Humans are born with the about same number of neurons that we die with, meaning that a neuron can live for 100 years or more. Over the decades of our lives, we show signs of aging – our skin becomes wrinkled, our hair turns gray. Our neurons likewise show signs of aging. This is problematic for health: first, aging is often accompanied by cognitive decline, and second, aging is by far the primary risk factor for dementia and neurodegenerative disease.
Our lab asks, what causes neuronal aging, and can it be prevented?
The nematode Caenorhabditis elegans has evolved the remarkable ability to de-couple the symptoms of aging from chronological age. Normally, C. elegans age and die in two weeks. However, in the alternate organismal state called “dauer,” animals pause all growth and development programs and survive for months. Neurons remain functional, but features of neuronal aging are likewise stalled. We exploit this phenotypic plasticity to investigate how neuron aging can be stalled.

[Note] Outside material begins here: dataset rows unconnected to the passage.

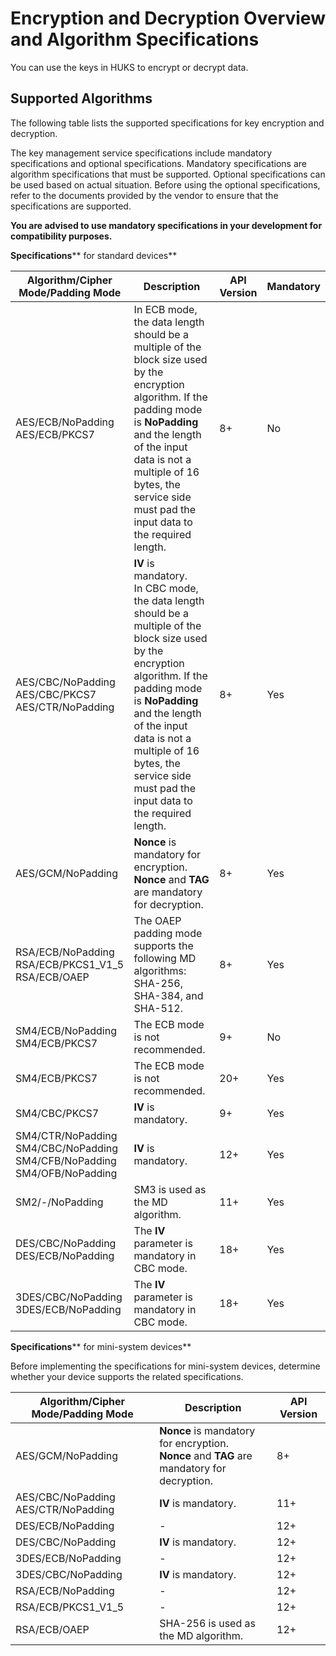 # Encryption and Decryption Overview and Algorithm Specifications

<!--Kit: Universal Keystore Kit-->
<!--Subsystem: Security-->
<!--Owner: @wutiantian-gitee-->
<!--Designer: @HighLowWorld-->
<!--Tester: @wxy1234564846-->
<!--Adviser: @zengyawen-->

You can use the keys in HUKS to encrypt or decrypt data.

## Supported Algorithms

The following table lists the supported specifications for key encryption and decryption.
<!--Del-->
The key management service specifications include mandatory specifications and optional specifications. Mandatory specifications are algorithm specifications that must be supported. Optional specifications can be used based on actual situation. Before using the optional specifications, refer to the documents provided by the vendor to ensure that the specifications are supported.

**You are advised to use mandatory specifications in your development for compatibility purposes.**
<!--DelEnd-->

**Specifications****<!--RP1--> for standard devices<!--RP1End-->**

| Algorithm/Cipher Mode/Padding Mode| Description| API Version| <!--DelCol4-->Mandatory|
| -------- | -------- | -------- | -------- |
| <!--DelRow-->AES/ECB/NoPadding<br>AES/ECB/PKCS7 | In ECB mode, the data length should be a multiple of the block size used by the encryption algorithm. If the padding mode is **NoPadding** and the length of the input data is not a multiple of 16 bytes, the service side must pad the input data to the required length.| 8+ | No|
| AES/CBC/NoPadding<br>AES/CBC/PKCS7<br>AES/CTR/NoPadding | **IV** is mandatory.<br>In CBC mode, the data length should be a multiple of the block size used by the encryption algorithm. If the padding mode is **NoPadding** and the length of the input data is not a multiple of 16 bytes, the service side must pad the input data to the required length.| 8+ | Yes|
| AES/GCM/NoPadding | **Nonce** is mandatory for encryption.<br>**Nonce** and **TAG** are mandatory for decryption.| 8+ | Yes|
| RSA/ECB/NoPadding<br>RSA/ECB/PKCS1_V1_5<br>RSA/ECB/OAEP | The OAEP padding mode supports the following MD algorithms: SHA-256, SHA-384, and SHA-512.| 8+ | Yes|
| <!--DelRow-->SM4/ECB/NoPadding<br>SM4/ECB/PKCS7 | The ECB mode is not recommended.| 9+ | No|
| SM4/ECB/PKCS7 | The ECB mode is not recommended.| 20+ | Yes|
| SM4/CBC/PKCS7 | **IV** is mandatory.| 9+ | Yes|
| SM4/CTR/NoPadding<br>SM4/CBC/NoPadding<br>SM4/CFB/NoPadding<br>SM4/OFB/NoPadding | **IV** is mandatory.| 12+ | Yes|
| SM2/-/NoPadding | SM3 is used as the MD algorithm.| 11+ | Yes|
| DES/CBC/NoPadding<br>DES/ECB/NoPadding | The **IV** parameter is mandatory in CBC mode.| 18+ | Yes|
| 3DES/CBC/NoPadding<br>3DES/ECB/NoPadding | The **IV** parameter is mandatory in CBC mode.| 18+ | Yes|

**Specifications****<!--RP2--> for mini-system devices<!--RP2End-->**

<!--Del-->
Before implementing the specifications for mini-system devices, determine whether your device supports the related specifications.
<!--DelEnd-->

| Algorithm/Cipher Mode/Padding Mode| Description| API Version|
| -------- | -------- | -------- |
| AES/GCM/NoPadding | **Nonce** is mandatory for encryption.<br>**Nonce** and **TAG** are mandatory for decryption.| 8+ |
| AES/CBC/NoPadding<br>AES/CTR/NoPadding | **IV** is mandatory.| 11+ |
| DES/ECB/NoPadding | - | 12+ |
| DES/CBC/NoPadding | **IV** is mandatory.| 12+ |
| 3DES/ECB/NoPadding | - | 12+ |
| 3DES/CBC/NoPadding | **IV** is mandatory.| 12+ |
| RSA/ECB/NoPadding | - | 12+ |
| RSA/ECB/PKCS1_V1_5 | - | 12+ |
| RSA/ECB/OAEP | SHA-256 is used as the MD algorithm.| 12+ |

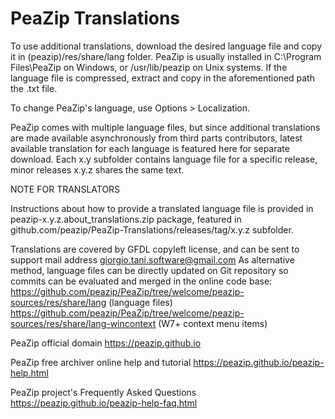 PeaZip Translations
======

To use additional translations, download the desired language file and copy it in (peazip)/res/share/lang folder.
PeaZip is usually installed in C:\Program Files\PeaZip on Windows, or /usr/lib/peazip on Unix systems.
If the language file is compressed, extract and copy in the aforementioned path the .txt file.

To change PeaZip's language, use Options > Localization.

PeaZip comes with multiple language files, but since additional translations are made available asynchronously from third parts contributors, latest available translation for each language is featured here for separate download.
Each x.y subfolder contains language file for a specific release, minor releases x.y.z shares the same text.

NOTE FOR TRANSLATORS

Instructions about how to provide a translated language file is provided in peazip-x.y.z.about_translations.zip package, featured in github.com/peazip/PeaZip-Translations/releases/tag/x.y.z subfolder.

Translations are covered by GFDL copyleft license, and can be sent to support mail address giorgio.tani.software@gmail.com
As alternative method, language files can be directly updated on Git repository so commits can be evaluated and merged in the online code base:
https://github.com/peazip/PeaZip/tree/welcome/peazip-sources/res/share/lang (language files)
https://github.com/peazip/PeaZip/tree/welcome/peazip-sources/res/share/lang-wincontext (W7+ context menu items)

PeaZip official domain https://peazip.github.io

PeaZip free archiver online help and tutorial https://peazip.github.io/peazip-help.html

PeaZip project's Frequently Asked Questions https://peazip.github.io/peazip-help-faq.html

We are particularly interested in the interplay between neuronal aging and endosomes. Aberrant endosome morphology and function is associated with neurodegenerative diseases. We hypothesize that there is a conserved role for the endocytic pathway in promoting the pathologies associated with neuronal aging.
Synaptic vesicles are a highly specialized type of endosome used for the rapid communication of firing activity between connected neurons in a circuit. We are interested in the regulation of synaptic vesicle homeostasis in development versus adulthood, and what causes synaptic vesicle homeostasis to decline in aging.